Festival Lego a Palazzo Rasponi: 5 mq con 50mila mattoncini per rifare il Polo Nord

La creazione di un 41enne ravennate è il risultato di sei anni di lavoro. Sarà esposta con altri diorami e una Ferrari a grandezza naturale durante una tre giorni di mostra, gioco e vendita

LegoQuando sua figlia ha avuto l’età giusta per apprezzarli, circa sei anni fa, è salito nella soffitta dei genitori e ha portato giù le scatole dei Lego di quando era bambino. E hanno cominciato a giocare in due: «Per me è stato come se si fosse riaccesa la scintilla di una volta», racconta con piacere Fabio Mezzina, 41 anni. In gergo settoriale, il ravennate è un Afol: adult fan of Lego. Che oggi ha un garage intero di costruzioni inscatolate: «Compro un paio di set al mese. Li costruisco nella versione standard che poi diventa lo spunto per ampliamenti di fantasia con pezzi acquistati sfusi sul mercato online, sia quello ufficiale della Lego che quello parallelo degli appassionati e dei negozi».

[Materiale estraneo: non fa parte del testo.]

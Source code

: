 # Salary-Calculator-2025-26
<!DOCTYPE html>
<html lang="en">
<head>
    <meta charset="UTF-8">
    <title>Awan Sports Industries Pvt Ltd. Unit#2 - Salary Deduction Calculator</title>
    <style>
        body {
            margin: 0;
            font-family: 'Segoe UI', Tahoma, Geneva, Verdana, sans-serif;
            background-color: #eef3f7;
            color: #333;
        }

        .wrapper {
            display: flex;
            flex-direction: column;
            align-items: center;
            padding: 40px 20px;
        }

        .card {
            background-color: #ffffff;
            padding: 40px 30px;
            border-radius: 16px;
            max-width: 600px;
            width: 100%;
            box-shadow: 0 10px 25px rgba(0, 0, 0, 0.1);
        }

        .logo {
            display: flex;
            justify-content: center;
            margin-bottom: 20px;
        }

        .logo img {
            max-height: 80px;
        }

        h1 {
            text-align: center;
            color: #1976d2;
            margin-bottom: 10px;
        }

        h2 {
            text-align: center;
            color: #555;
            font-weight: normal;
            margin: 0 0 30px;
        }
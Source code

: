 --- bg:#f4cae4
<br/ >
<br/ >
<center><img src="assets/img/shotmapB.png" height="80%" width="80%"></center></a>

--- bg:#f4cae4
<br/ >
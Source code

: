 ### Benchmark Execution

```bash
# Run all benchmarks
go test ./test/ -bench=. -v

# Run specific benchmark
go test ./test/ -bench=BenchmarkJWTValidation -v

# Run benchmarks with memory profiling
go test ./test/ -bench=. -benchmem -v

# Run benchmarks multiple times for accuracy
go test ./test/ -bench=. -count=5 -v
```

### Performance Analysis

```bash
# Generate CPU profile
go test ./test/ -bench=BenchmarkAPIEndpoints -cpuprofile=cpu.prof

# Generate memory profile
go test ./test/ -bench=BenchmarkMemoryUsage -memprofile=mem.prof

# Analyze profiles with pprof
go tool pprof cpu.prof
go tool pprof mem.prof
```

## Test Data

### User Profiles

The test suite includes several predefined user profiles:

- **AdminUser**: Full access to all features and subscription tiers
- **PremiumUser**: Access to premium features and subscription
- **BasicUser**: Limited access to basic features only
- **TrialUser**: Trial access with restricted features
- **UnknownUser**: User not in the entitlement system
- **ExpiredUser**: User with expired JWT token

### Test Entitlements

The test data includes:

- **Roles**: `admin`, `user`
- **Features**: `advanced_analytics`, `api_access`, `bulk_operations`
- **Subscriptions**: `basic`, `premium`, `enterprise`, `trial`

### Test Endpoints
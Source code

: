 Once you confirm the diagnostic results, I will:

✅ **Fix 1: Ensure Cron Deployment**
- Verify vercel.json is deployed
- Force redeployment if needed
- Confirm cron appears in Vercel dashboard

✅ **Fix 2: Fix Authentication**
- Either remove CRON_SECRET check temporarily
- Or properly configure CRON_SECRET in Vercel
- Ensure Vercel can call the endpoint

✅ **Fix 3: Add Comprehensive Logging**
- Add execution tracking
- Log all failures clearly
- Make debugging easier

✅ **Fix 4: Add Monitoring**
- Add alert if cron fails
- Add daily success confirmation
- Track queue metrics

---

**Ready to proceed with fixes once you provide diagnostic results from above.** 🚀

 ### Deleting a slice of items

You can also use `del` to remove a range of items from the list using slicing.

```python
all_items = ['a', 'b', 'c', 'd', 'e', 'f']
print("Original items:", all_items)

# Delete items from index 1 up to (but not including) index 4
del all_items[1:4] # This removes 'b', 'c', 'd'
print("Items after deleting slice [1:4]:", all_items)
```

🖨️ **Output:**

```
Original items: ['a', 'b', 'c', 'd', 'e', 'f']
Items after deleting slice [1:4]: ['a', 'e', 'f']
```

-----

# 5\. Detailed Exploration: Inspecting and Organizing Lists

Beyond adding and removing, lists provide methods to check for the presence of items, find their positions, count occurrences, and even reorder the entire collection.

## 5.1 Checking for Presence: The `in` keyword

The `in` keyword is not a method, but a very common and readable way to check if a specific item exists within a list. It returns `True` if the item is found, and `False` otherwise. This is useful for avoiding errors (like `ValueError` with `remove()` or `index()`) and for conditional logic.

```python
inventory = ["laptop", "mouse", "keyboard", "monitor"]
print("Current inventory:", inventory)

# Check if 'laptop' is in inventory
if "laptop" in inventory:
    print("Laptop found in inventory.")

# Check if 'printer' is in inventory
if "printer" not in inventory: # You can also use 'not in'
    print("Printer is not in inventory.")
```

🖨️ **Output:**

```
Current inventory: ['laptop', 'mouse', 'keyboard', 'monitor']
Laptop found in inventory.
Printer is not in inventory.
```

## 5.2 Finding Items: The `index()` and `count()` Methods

La grande creazione di Fabio è un mondo artico: «Sei anni fa mi sono piaciute subito le prime uscite per colori e ambientazione. Ogni anno compravo le novità e ampliavo aggiungendo cose mie. Quest’anno ho detto basta». Si è fermato dopo 50mila mattoncini su una base di cinque metri quadrati. Una volta costruito non si smantella più: «Qualcuno lo fa, io no: lo smonto a blocchi e lo conservo in scatole pronto per essere ricomposto». L’opera sarà esposta – con altri capolavori come una Ferrari da Formula 1 a grandezza naturale costruita con 350mila pezzi o il Mausoleo di Teodorico – a Palazzo Rasponi dal 16 al 18 novembre in occasione del Brick Festival, iniziativa promossa dal gruppo Romagna Lug di cui fa parte anche Mezzina. «Siamo 22-23 da varie parti della Romagna, con età dai 25 a sopra i 50, tutti con la stessa passione, senza scopi di lucro. Nel 2012 la prima mostra a Riolo e da allora ci siamo organizzati per portare in giro le nostre creazioni, far giocare più gente possibile e coinvolgere altri appassionati». Impossibile conteggiare quanti pezzi abbiano tutti insieme. Di sicuro il primo non si scorda mai: «Un castello Black Falcon nel 1984, un regalo dei miei genitori. Ce l’ho ancora».

Per tutti la scatolina che si trova in negozio è solo una porta verso un mondo di fantasia: «Partendo dal set con la piramide del Louvre a Parigi ho riprodotto tutta la piazza». Ma come sopravvive un gioco così contro lo strapotere dei computer, delle console, dei telefonini? «All’inizio degli anni Duemila la Lego era in forte crisi. Oggi invece è in espansione, soprattutto grazie a due canali: si strizza l’occhio ai giovani riproducendo i classici della Disney e poi la caccia al vintage da parte degli adulti che poi acquistano cose nuove per ampliare». E online fiorisce il mercato dei pezzi unici, del passato, rimasti in produzione per poco e poi ritirati: «Non c’è prezzo per certi set originali se ben conservati».